Manual de autoayuda vengativa

Manual de autoayuda vengativa

La venganza tiene mala fama pero, durante milenios, fue la única forma en que el ser humano fue capaz de prevenir conductas antisociales. Vengarse no es fácil y exige desplegar un amplio abanico de facultades contra las que, naturalmente, el ser humano también ha adoptado sofisticadas contramedidas; espero que, tras la lectura de este manual de autoayuda vengativa, pueda usted dominar las suertes básicas de la venganza de forma que pueda disfrutar de ese plato que, ya se lo adelanto, muy raramente se sirve frío.

Vayamos por partes.

Para poder vengarnos lo primero que necesitamos es identificar al agresor; dicho de otro modo, si no sabemos quién es el agresor ¿de quién vamos a vengarnos?

Naturalmente, los agresores, conscientes de que si no son identificados no sufrirán castigo alguno, suelen ocultar su verdadera identidad tras los más variados recursos: antifaces, pasamontañas, medias de señora, disfraces de payaso y, los más peligrosos de todos, tras entramados societarios que impidan que se conozca la verdadera identidad de quienes manejan el carrito del helado. Si desea ampliar sus conocimientos en esta materia puede consultar mi monografía «El antifaz y la sociedad anónima: diferencias, semejanzas y caracterización funcional».

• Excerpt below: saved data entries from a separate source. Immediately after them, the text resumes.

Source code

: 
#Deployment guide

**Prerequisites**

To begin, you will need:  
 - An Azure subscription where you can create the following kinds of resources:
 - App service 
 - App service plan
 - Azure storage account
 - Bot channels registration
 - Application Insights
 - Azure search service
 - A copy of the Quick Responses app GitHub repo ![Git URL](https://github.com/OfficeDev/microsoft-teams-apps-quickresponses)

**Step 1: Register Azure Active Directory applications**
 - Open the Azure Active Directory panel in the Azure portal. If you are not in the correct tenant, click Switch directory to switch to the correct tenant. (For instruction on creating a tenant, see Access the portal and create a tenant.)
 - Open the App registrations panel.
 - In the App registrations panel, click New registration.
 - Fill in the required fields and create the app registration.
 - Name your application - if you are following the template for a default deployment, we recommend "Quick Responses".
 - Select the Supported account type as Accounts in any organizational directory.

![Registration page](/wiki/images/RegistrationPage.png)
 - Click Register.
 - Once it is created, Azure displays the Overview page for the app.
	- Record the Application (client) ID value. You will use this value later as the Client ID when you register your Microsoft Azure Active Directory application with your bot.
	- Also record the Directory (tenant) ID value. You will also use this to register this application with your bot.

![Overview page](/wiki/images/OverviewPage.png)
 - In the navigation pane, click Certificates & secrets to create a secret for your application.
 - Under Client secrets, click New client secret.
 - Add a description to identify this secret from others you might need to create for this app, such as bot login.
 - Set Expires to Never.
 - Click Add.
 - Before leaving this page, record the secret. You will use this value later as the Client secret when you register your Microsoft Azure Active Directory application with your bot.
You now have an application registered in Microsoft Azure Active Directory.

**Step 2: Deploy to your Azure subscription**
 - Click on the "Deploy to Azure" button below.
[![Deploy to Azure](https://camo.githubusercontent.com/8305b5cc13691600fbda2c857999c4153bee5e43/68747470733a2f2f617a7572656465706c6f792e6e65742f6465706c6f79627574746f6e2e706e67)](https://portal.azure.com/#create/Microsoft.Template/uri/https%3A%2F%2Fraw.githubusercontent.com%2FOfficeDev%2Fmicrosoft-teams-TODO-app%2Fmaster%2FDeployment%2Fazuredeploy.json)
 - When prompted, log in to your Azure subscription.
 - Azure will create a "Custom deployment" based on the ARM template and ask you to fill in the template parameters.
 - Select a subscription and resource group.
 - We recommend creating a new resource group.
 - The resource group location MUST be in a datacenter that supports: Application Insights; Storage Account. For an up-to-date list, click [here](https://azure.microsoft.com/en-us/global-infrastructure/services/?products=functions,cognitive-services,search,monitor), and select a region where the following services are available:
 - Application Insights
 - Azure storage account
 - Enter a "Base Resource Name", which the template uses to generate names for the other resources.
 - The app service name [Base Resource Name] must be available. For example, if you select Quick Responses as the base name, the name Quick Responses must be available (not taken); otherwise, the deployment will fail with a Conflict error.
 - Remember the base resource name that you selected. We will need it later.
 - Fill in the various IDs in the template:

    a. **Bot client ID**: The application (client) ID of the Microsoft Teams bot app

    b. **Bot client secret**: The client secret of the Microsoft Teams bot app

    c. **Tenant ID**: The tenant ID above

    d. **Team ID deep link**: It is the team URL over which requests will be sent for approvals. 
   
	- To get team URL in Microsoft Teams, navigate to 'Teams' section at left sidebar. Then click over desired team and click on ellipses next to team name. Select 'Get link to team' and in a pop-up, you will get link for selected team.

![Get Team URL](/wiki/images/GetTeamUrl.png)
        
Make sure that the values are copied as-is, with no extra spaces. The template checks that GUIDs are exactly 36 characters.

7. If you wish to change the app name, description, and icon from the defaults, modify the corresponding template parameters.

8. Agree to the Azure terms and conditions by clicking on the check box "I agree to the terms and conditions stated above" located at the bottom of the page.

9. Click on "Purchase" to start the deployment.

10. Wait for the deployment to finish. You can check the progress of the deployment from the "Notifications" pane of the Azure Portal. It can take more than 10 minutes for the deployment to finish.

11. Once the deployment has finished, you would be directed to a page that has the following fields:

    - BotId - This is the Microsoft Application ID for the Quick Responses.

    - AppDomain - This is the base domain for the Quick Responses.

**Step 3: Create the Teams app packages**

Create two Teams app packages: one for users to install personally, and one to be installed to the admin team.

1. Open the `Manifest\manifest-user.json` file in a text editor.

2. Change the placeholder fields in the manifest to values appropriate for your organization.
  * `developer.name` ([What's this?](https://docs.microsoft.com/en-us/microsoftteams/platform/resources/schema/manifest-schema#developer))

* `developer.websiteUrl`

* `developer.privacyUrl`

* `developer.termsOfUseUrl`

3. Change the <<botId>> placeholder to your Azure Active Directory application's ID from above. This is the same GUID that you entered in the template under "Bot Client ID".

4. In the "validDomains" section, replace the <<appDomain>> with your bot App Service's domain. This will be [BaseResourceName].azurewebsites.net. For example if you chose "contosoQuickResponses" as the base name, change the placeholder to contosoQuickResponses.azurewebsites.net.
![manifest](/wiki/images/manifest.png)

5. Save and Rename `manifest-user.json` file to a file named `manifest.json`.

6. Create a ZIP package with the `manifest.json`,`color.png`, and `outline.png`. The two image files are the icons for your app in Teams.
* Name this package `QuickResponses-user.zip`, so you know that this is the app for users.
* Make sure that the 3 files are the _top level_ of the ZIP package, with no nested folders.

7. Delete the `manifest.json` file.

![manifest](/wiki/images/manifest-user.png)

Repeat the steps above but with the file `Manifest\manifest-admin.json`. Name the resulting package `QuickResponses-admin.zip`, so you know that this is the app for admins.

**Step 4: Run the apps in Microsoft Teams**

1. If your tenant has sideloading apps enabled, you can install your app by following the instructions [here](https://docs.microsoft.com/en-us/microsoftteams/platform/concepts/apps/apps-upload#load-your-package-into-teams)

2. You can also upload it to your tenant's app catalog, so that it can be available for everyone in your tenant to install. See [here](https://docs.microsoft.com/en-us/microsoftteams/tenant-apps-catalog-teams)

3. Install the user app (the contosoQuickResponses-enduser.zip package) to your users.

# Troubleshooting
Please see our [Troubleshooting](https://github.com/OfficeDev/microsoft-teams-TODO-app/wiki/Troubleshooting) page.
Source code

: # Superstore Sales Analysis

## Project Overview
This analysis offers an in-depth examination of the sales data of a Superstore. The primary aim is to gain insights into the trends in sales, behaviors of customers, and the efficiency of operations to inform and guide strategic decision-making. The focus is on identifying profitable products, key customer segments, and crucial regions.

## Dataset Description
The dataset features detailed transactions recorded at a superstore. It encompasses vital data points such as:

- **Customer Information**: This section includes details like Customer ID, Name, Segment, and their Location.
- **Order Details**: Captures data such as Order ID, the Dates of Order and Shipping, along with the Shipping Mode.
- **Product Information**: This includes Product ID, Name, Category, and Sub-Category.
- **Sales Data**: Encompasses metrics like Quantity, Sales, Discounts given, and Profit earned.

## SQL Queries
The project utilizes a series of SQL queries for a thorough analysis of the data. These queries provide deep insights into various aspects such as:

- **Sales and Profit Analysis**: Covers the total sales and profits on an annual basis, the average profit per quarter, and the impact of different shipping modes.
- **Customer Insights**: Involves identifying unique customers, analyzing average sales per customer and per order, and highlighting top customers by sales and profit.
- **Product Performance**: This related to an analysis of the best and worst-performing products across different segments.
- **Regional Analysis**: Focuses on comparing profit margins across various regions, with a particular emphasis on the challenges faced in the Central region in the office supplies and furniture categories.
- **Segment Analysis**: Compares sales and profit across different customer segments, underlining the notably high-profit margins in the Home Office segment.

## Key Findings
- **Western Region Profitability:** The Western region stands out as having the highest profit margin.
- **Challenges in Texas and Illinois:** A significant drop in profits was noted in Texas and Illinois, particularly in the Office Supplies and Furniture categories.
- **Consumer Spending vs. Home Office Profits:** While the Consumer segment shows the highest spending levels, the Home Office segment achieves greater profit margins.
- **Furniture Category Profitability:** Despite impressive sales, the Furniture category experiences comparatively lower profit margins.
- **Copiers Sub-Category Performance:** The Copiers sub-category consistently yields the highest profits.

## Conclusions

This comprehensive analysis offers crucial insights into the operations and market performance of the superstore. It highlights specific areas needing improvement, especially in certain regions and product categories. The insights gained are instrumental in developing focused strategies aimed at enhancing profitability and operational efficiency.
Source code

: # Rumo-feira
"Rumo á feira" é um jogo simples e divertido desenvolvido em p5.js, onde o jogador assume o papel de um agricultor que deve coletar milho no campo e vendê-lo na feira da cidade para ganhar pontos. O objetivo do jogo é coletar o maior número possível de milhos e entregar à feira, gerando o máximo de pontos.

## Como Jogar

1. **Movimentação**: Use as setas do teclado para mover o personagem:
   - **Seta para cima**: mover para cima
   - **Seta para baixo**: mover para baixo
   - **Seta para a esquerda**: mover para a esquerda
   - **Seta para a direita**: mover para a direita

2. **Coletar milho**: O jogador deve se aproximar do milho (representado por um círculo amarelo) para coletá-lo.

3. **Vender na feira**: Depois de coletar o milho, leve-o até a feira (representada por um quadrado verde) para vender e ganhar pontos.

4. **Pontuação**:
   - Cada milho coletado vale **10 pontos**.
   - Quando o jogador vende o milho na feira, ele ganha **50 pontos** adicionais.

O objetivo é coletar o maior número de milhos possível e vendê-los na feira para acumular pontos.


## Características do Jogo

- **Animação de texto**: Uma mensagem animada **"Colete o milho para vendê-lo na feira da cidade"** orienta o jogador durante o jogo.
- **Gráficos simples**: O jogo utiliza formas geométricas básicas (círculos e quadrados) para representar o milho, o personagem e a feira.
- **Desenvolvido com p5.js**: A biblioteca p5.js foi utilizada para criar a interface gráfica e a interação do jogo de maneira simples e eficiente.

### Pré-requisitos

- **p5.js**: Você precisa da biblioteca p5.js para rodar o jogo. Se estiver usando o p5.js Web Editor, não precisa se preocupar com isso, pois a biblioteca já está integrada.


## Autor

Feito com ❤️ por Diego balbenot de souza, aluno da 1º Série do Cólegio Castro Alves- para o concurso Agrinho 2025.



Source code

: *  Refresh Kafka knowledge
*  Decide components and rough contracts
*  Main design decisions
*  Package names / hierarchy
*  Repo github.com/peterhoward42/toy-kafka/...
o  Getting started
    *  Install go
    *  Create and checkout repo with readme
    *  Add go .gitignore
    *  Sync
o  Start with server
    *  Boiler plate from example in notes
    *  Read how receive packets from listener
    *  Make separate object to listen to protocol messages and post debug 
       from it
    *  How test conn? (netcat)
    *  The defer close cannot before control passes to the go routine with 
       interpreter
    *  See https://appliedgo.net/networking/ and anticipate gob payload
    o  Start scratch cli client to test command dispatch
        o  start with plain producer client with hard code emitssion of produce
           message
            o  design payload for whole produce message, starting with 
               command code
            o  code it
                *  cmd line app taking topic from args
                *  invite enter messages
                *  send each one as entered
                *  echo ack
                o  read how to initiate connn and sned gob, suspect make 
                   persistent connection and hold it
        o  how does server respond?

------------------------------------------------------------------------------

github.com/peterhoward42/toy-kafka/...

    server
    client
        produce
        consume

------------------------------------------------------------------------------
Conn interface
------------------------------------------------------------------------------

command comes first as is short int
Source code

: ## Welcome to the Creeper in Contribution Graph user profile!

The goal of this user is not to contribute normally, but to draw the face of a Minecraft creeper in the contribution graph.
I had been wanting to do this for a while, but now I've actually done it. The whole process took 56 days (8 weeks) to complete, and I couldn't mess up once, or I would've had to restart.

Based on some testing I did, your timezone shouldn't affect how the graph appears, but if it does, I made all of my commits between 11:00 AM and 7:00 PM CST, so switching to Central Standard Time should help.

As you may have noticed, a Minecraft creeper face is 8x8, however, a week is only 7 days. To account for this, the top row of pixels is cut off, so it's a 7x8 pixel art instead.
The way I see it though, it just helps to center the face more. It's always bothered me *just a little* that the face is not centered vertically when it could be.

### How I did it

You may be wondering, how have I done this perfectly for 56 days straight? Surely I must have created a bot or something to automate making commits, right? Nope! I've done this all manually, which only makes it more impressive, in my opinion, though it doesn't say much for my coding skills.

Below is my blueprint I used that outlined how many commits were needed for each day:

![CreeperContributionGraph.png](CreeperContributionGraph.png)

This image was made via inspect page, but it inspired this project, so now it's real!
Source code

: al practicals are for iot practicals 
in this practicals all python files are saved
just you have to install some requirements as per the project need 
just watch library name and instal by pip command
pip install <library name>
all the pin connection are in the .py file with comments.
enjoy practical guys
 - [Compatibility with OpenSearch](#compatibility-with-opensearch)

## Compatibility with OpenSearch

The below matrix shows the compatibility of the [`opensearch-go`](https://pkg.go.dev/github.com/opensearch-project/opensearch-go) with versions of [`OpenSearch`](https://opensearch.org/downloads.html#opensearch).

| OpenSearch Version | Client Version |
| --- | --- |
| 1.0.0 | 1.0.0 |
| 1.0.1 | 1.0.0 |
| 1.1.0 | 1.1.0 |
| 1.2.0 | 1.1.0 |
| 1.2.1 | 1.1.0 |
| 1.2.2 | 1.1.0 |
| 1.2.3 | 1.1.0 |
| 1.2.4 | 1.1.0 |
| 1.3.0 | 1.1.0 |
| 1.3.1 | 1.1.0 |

La segunda facultad que necesitamos para poder vengarnos es la memoria. Si no somos capaces de recordar la identidad del agresor, la autoría de la ofensa o incluso la existencia de la ofensa misma, tampoco podremos vengarnos.

Esta necesidad de memoria sorprendía mucho a Darwin quien observó que la venganza era imposible entre las especies animales con poca o ninguna memoria, circunstancia esta que dificultaba enormemente la creación de sociedades complejas.

«Si me engañas una vez eres un malvado, si me engañas dos soy un mentecato», dice el antiguo proverbio sumerio y, sin embargo, vemos como los mismos delincuentes nos roban o nos estafan una y otra vez… y no es de extrañar, los recursos que los malvados han desarrollado contra el uso de la memoria son verdaderamente sofisticados.

Uno de los más eficaces es la creación de una disonancia cognitiva en el agraviado que le conduzca a ponerse en la situación del agresor e incluso a comprenderlo y perdonarlo.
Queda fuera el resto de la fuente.